Informatica, offers a step-by-step effort of creating a data integration solution. Each object created while mapping a source with a target gets saved into the repository project folder categorized by – Sources, Targets, Transformations, Mappings, Mapplets, User-defined functions, Business Components, Cubes and Dimensions. Each object created can be shared, dropped into a mapping across cross-functional development teams. Thus increasing re-usability. Projects are folder based and inter-viewable. 

IBM DataStage offers a project based integration solution, projects are not interviewable. Every project needs a role based access.

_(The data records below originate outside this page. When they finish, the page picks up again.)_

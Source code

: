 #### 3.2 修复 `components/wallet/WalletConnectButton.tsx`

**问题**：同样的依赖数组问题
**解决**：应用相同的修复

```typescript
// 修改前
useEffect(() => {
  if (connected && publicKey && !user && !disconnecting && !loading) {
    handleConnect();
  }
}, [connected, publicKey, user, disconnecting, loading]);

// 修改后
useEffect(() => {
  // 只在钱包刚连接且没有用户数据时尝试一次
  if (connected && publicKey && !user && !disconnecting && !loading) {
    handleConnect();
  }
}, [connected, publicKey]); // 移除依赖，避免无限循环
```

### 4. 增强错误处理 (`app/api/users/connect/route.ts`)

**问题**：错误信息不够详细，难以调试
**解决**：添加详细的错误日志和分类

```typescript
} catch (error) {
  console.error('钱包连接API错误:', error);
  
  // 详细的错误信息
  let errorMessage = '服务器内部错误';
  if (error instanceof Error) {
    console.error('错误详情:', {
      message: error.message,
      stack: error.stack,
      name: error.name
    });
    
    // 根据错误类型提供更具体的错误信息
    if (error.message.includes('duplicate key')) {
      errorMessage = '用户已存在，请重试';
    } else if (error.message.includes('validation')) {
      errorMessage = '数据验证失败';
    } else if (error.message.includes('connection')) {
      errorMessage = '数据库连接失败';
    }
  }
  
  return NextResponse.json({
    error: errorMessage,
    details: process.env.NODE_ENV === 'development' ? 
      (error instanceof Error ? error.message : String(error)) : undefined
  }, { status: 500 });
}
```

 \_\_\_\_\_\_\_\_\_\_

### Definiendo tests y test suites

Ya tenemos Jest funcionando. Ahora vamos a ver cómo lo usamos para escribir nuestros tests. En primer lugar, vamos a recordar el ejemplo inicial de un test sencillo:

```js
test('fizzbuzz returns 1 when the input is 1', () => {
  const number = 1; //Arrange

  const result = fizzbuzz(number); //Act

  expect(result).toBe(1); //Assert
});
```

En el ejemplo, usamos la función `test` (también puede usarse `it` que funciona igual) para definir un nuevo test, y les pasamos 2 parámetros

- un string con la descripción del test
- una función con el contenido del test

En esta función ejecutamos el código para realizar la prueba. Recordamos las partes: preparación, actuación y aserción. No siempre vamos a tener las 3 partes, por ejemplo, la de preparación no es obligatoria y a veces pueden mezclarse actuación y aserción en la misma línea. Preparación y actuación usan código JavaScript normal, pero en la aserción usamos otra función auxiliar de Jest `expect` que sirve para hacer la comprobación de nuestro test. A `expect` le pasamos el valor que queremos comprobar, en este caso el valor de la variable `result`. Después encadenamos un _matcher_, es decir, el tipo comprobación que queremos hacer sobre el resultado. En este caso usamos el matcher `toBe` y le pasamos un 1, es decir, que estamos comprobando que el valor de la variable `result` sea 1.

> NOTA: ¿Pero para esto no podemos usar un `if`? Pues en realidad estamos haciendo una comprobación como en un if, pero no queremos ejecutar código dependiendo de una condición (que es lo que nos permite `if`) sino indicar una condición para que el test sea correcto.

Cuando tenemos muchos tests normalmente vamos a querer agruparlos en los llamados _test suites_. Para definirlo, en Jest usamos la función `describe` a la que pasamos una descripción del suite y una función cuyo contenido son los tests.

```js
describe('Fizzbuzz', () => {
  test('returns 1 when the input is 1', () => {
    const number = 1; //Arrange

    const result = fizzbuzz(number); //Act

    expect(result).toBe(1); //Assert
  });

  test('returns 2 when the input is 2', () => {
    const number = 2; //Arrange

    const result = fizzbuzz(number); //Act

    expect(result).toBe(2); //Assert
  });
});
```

The step-by-step effort in mapping a source to a target lineages into a job. For sharing objects within a job, separate objects need to be created called containers that are local/shared. 

Creating a source-target pipeline – 

Within Informatica’s PowerCenter Designer, first a source definition needs to be created using “Source Analyzer” that imports the metadata, then a target definition is created using “Target Designer”, then a transformation using “Transformation Developer” is created, and finally maps a source-transformation-target using “Mapping Designer”. 

IBM lets drag and drop a functionality i.e a stage within in one canvas area for a pipeline source-target job. With IBM DataStage within the “DataStage Designer” import of both source and target metadata is needed, proceeding with variety of stages offered as database stages, transformation stages, etc. 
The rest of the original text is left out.